▶ _WHAT TO PRODUCE_: Give the data again exactly, stopping after the "LinkedList implementation using" line.
*-*-*
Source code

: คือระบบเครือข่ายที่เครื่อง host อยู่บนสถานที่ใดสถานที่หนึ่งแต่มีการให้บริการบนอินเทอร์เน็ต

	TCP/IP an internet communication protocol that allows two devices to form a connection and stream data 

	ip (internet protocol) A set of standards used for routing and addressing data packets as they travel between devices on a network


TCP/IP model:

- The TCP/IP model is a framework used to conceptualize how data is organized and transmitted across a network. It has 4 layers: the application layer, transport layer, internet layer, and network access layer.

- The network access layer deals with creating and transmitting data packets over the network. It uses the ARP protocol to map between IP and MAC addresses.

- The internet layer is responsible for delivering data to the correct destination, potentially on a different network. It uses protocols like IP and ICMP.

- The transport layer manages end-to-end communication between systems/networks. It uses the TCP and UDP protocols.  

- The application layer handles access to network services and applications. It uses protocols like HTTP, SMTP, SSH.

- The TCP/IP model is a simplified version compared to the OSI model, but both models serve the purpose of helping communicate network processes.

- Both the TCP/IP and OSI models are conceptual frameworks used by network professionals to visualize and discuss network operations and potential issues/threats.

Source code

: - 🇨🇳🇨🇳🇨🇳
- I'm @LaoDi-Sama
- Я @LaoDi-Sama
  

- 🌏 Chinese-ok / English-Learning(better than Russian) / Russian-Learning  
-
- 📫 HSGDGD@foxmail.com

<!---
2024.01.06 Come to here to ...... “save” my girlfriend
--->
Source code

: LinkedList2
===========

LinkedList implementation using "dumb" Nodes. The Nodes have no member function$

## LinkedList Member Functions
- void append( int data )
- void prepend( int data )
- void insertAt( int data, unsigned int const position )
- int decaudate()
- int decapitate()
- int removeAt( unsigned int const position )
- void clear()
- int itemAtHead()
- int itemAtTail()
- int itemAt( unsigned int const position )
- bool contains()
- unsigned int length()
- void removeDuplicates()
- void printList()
*-*-*
▶ _RESULT OF THIS EXERCISE_:
Source code

: คือระบบเครือข่ายที่เครื่อง host อยู่บนสถานที่ใดสถานที่หนึ่งแต่มีการให้บริการบนอินเทอร์เน็ต

	TCP/IP an internet communication protocol that allows two devices to form a connection and stream data 

	ip (internet protocol) A set of standards used for routing and addressing data packets as they travel between devices on a network


TCP/IP model:

- The TCP/IP model is a framework used to conceptualize how data is organized and transmitted across a network. It has 4 layers: the application layer, transport layer, internet layer, and network access layer.

- The network access layer deals with creating and transmitting data packets over the network. It uses the ARP protocol to map between IP and MAC addresses.

- The internet layer is responsible for delivering data to the correct destination, potentially on a different network. It uses protocols like IP and ICMP.

- The transport layer manages end-to-end communication between systems/networks. It uses the TCP and UDP protocols.  

- The application layer handles access to network services and applications. It uses protocols like HTTP, SMTP, SSH.

- The TCP/IP model is a simplified version compared to the OSI model, but both models serve the purpose of helping communicate network processes.

- Both the TCP/IP and OSI models are conceptual frameworks used by network professionals to visualize and discuss network operations and potential issues/threats.

Source code

: - 🇨🇳🇨🇳🇨🇳
- I'm @LaoDi-Sama
- Я @LaoDi-Sama
  

- 🌏 Chinese-ok / English-Learning(better than Russian) / Russian-Learning  
-
- 📫 HSGDGD@foxmail.com

<!---
2024.01.06 Come to here to ...... “save” my girlfriend
--->
Source code

: LinkedList2
===========

LinkedList implementation using "dumb" Nodes. The Nodes have no member function$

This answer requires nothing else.